TASK ITEM. In the records below, which lines include "Ruby"? Copy them.

··· TASK DATA

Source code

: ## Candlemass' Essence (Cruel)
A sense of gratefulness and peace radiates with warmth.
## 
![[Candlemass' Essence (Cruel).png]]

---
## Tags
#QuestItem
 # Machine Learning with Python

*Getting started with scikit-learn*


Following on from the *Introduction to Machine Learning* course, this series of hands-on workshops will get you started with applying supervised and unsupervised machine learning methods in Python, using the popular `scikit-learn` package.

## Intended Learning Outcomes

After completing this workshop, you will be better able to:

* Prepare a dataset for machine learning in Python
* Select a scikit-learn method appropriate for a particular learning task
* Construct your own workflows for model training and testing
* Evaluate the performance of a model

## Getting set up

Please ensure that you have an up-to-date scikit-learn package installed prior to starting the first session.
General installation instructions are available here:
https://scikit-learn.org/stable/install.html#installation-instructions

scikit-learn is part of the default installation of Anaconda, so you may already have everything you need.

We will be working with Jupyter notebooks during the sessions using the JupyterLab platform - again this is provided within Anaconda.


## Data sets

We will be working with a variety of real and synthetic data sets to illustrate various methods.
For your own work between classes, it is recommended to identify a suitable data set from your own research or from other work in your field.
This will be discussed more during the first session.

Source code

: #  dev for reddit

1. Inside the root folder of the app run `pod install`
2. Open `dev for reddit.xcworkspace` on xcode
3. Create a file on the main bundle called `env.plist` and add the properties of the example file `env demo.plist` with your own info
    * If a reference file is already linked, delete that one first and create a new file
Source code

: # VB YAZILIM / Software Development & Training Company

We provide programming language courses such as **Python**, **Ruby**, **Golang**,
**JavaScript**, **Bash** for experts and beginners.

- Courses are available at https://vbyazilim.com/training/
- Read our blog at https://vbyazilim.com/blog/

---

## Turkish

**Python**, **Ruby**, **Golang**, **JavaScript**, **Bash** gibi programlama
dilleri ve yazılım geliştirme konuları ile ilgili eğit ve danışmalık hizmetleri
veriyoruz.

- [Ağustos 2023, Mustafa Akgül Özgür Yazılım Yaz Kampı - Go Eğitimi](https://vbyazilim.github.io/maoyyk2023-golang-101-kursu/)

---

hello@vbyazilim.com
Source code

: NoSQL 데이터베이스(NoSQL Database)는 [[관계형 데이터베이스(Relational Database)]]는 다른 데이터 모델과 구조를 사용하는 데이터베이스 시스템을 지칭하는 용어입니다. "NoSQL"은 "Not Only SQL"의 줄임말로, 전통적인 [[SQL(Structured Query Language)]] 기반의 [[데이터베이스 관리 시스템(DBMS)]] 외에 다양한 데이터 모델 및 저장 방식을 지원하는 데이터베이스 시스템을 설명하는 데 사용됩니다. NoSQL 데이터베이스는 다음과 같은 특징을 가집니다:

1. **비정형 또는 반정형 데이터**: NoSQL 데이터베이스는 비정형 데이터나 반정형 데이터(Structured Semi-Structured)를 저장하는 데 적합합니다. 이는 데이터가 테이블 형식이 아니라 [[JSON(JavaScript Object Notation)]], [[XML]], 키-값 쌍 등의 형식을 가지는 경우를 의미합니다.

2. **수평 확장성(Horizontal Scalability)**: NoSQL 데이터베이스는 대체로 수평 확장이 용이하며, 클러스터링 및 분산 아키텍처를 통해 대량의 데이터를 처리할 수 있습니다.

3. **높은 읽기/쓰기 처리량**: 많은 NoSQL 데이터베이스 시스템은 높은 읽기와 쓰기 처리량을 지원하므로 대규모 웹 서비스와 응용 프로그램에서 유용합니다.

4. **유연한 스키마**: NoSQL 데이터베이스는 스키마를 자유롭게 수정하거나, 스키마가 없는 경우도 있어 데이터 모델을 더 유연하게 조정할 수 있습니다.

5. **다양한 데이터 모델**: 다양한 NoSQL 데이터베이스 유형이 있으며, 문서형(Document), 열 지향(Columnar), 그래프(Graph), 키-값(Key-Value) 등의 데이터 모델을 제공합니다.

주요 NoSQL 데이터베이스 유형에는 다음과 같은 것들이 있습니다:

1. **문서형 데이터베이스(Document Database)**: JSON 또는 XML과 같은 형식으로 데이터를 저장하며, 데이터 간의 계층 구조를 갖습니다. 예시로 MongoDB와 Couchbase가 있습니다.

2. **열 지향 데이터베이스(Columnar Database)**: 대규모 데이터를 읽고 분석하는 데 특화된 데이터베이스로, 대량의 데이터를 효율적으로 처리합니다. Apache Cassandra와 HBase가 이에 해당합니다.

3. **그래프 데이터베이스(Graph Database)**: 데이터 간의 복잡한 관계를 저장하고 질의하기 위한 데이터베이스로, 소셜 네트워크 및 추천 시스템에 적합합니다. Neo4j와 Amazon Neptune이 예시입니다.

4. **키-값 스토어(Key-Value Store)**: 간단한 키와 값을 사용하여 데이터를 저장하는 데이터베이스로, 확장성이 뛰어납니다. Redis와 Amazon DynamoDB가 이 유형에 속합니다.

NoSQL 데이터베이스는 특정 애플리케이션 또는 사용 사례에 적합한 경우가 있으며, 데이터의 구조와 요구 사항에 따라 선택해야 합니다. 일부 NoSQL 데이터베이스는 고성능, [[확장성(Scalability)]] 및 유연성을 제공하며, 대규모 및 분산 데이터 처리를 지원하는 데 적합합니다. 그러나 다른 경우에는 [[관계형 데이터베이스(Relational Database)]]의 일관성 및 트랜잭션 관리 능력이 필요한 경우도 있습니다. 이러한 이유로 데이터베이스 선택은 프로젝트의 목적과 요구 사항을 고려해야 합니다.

······

RESPONSE BELOW.
We provide programming language courses such as **Python**, **Ruby**, **Golang**,
**Python**, **Ruby**, **Golang**, **JavaScript**, **Bash** gibi programlama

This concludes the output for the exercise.